Praktische Herausforderungen

Die praktische Umsetzung des Ruanda-Modells in Deutschland wäre mit erheblichen Herausforderungen verbunden. Die gerade erst beschlossene Reform des Gemeinsamen Europäischen Asylsystems (GEAS) schließt es aus, Asylbewerber in Länder zu bringen, zu denen sie keinerlei Bezug haben. Dies war eine Forderung der deutschen Regierung in den Verhandlungen mit anderen EU-Staaten.

Darüber hinaus müssten sichere Drittstaaten gefunden werden, die bereit sind, entsprechende Abkommen zu schließen und die Einhaltung menschenrechtskonformer Asylverfahren zu garantieren. Dies könnte insbesondere in Ländern mit schwachen oder autoritären Regierungen problematisch sein.

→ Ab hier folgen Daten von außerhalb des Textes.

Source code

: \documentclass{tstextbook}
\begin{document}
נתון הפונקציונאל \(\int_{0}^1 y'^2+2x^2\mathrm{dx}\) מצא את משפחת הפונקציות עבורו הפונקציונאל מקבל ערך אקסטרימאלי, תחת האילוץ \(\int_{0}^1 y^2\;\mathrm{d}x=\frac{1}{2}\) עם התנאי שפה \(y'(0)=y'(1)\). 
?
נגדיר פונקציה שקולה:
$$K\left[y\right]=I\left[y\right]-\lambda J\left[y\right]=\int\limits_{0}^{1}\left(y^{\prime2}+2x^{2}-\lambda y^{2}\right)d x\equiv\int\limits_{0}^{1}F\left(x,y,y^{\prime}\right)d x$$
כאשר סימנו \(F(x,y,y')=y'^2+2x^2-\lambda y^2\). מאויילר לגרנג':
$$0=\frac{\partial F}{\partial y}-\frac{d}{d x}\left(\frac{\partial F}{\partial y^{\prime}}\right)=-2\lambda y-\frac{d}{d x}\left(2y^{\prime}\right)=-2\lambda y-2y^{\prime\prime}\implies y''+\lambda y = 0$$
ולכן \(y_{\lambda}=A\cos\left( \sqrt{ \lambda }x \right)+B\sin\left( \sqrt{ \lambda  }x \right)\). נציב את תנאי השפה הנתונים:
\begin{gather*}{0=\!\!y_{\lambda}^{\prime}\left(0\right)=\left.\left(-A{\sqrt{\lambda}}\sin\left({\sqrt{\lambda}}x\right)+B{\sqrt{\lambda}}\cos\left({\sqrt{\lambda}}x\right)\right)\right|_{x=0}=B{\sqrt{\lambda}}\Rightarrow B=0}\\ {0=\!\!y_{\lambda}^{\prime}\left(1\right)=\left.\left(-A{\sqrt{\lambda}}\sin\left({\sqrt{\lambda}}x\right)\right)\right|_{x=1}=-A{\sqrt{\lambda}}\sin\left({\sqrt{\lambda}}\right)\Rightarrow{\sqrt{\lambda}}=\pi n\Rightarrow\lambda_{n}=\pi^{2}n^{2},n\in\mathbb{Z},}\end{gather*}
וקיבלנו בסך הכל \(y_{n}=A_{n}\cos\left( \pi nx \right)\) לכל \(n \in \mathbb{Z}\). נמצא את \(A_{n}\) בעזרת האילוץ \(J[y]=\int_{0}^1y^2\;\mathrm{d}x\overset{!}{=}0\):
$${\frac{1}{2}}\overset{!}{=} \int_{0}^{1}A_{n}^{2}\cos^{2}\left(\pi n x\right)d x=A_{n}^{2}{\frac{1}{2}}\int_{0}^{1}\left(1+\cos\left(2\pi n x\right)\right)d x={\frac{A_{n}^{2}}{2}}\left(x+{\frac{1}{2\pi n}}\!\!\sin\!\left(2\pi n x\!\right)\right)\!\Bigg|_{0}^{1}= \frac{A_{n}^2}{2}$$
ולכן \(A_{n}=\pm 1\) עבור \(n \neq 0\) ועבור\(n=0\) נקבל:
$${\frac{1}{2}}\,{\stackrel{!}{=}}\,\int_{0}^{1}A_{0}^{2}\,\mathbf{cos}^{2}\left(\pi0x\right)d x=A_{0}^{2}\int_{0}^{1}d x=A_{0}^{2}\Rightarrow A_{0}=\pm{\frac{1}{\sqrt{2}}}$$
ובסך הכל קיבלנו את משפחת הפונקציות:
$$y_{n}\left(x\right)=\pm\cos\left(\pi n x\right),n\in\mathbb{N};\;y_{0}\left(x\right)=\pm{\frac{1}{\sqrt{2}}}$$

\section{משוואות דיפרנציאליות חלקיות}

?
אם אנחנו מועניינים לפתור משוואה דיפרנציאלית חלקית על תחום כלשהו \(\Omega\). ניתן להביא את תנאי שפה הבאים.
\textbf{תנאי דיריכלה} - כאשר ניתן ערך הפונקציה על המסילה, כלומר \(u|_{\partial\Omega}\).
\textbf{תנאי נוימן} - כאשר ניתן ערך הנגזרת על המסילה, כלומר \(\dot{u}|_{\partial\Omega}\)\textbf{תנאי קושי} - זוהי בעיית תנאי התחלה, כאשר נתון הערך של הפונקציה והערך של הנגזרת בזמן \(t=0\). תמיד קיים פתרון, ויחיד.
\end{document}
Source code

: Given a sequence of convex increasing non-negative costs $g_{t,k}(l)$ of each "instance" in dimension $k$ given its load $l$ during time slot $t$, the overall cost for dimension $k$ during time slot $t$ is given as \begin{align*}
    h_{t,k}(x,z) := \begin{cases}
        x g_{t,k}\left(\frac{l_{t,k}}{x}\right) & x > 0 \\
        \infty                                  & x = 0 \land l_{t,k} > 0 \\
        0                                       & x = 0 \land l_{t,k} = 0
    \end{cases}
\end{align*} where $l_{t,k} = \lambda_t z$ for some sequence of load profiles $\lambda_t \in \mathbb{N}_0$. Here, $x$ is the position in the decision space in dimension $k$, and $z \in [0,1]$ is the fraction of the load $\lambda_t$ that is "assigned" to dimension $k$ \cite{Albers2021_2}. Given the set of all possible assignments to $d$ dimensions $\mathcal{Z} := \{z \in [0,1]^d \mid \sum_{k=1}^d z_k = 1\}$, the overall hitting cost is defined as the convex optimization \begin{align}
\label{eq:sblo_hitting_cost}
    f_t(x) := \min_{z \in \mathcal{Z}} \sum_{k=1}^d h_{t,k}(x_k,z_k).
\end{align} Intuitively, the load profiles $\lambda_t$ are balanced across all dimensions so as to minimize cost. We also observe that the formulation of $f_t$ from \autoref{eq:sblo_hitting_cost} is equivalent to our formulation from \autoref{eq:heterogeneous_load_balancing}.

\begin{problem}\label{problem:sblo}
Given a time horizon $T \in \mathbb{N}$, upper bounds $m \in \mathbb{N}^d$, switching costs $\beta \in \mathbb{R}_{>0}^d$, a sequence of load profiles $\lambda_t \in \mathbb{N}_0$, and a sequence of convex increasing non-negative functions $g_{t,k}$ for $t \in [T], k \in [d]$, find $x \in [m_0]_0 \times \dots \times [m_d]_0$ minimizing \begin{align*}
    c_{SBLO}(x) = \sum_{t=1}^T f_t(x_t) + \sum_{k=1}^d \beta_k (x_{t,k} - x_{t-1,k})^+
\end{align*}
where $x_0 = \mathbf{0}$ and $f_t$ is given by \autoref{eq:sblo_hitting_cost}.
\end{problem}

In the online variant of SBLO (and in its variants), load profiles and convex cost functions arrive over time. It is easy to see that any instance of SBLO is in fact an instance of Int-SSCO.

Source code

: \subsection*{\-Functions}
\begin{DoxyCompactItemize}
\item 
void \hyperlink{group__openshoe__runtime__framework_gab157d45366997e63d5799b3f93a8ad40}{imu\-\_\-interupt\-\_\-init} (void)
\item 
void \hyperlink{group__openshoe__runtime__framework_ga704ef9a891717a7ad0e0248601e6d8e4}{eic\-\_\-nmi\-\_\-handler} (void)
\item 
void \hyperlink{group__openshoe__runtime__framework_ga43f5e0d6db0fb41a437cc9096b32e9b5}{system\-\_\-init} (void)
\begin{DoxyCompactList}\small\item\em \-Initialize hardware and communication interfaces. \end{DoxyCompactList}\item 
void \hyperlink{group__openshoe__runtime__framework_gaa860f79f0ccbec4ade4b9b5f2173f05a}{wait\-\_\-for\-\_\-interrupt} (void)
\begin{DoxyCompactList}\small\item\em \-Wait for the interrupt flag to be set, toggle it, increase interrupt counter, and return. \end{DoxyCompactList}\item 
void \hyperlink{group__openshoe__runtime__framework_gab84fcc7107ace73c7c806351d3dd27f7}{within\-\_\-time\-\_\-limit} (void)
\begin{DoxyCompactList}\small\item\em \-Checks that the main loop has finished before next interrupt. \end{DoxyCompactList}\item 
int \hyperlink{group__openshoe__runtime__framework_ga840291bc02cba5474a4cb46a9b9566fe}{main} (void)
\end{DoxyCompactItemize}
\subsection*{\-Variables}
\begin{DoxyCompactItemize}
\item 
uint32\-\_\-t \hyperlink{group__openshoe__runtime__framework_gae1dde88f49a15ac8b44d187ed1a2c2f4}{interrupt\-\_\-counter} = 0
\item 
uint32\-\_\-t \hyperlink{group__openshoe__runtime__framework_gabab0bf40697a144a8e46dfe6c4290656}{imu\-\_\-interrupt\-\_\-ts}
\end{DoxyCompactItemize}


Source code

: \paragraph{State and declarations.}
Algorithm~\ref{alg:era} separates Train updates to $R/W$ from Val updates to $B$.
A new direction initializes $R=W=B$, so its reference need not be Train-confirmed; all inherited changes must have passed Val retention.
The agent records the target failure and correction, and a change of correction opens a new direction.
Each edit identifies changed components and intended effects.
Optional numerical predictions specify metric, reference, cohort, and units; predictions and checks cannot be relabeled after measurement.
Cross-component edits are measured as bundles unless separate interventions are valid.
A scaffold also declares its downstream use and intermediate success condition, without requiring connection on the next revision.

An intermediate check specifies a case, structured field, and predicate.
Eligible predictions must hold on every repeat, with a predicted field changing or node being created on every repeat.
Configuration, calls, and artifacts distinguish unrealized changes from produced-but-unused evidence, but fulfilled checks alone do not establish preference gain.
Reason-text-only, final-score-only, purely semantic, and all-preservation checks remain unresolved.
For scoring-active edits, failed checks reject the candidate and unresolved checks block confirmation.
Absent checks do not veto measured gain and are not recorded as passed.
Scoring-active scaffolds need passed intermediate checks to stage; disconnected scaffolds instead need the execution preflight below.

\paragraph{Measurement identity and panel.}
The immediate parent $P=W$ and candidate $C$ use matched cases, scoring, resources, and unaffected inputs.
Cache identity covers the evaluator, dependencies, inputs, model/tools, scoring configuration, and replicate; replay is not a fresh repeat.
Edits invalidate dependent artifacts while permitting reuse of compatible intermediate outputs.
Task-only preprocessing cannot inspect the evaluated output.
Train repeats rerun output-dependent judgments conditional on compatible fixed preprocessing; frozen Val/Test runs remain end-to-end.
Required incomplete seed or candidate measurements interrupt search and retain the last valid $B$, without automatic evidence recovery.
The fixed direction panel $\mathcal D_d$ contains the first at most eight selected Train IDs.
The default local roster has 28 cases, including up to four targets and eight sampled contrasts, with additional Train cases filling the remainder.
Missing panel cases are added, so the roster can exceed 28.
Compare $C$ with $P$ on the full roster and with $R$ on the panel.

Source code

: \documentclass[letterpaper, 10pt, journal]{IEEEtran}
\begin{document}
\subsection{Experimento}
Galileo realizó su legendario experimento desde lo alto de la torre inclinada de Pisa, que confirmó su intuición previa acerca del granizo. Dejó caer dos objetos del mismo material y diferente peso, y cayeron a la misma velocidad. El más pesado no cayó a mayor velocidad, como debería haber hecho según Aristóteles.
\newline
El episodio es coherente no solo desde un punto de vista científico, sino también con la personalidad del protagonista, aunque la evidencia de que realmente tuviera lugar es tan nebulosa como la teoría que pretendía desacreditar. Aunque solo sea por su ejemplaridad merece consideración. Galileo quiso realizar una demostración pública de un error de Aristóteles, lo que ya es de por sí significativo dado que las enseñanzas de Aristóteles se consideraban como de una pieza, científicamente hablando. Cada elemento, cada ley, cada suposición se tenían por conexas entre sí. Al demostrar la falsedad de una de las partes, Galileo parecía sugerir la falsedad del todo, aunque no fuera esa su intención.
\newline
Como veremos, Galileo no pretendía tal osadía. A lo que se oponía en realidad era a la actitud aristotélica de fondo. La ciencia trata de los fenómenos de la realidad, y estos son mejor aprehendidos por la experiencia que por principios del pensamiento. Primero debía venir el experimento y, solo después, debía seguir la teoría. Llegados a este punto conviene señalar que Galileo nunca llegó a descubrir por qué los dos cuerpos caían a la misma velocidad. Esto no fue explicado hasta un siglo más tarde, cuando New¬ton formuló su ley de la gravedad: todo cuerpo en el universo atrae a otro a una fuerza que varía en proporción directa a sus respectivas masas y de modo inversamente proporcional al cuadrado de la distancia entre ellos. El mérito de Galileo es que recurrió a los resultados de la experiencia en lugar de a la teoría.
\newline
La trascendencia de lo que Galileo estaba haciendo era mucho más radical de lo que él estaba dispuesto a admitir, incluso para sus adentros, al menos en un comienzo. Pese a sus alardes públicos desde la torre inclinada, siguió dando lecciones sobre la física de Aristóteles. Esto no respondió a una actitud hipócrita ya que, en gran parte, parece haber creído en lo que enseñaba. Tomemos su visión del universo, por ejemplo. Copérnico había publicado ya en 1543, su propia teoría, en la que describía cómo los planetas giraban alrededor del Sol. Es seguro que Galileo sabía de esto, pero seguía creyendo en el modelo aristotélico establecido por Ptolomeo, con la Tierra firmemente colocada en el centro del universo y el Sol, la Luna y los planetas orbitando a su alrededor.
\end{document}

Politische Positionen in Deutschland

Innerhalb der Ampel-Koalition sind die Positionen zum Ruanda-Modell unterschiedlich. Während die FDP und Teile der SPD eine Prüfung der Machbarkeit befürworten, äußern insbesondere die Grünen starke Vorbehalte. Bundesinnenministerin Nancy Faeser (SPD) hat angekündigt, die Machbarkeit des Konzepts für den deutschen Kontext zu prüfen, um den Ländern und Kommunen, die sich angesichts steigender Flüchtlingszahlen überfordert fühlen, entgegenzukommen.

Internationale Perspektiven

Das britische Beispiel wird in Deutschland genau beobachtet. Sollte das Ruanda-Modell in Großbritannien erfolgreich sein, könnte dies die Debatte in Deutschland weiter anheizen. Gleichzeitig gibt es auch internationale Kritik an dem britischen Ansatz. Menschenrechtsorganisationen und Justizexperten warnen davor, dass das Modell gegen internationale Abkommen verstoßen könnte.

Die Umsetzung des Ruanda-Modells in Großbritannien wurde bereits mehrfach juristisch angefochten. Im November 2023 erklärte der Oberste Gerichtshof in London ein bereits mit Ruanda geschlossenes Abkommen zur Abschiebung von Migranten für rechtswidrig. Das Gericht stufte Ruanda nicht als sicheren Drittstaat ein, da nicht ausgeschlossen werden könne, dass Ruanda die Menschen in andere Länder abschiebe, in denen ihnen Verfolgung drohe.

Fazit

Die Debatte um das Ruanda-Modell zeigt die komplexen Herausforderungen, vor denen die Asylpolitik in Deutschland und Europa steht. Während einige politische Akteure in dem Modell eine Möglichkeit sehen, die irreguläre Migration zu reduzieren und humanitäre Katastrophen zu verhindern, gibt es erhebliche rechtliche und ethische Bedenken. Die kommenden Monate werden zeigen, ob und wie ein solches Modell in Deutschland realisierbar wäre und welche Folgen dies für die deutsche und europäische Asylpolitik haben könnte.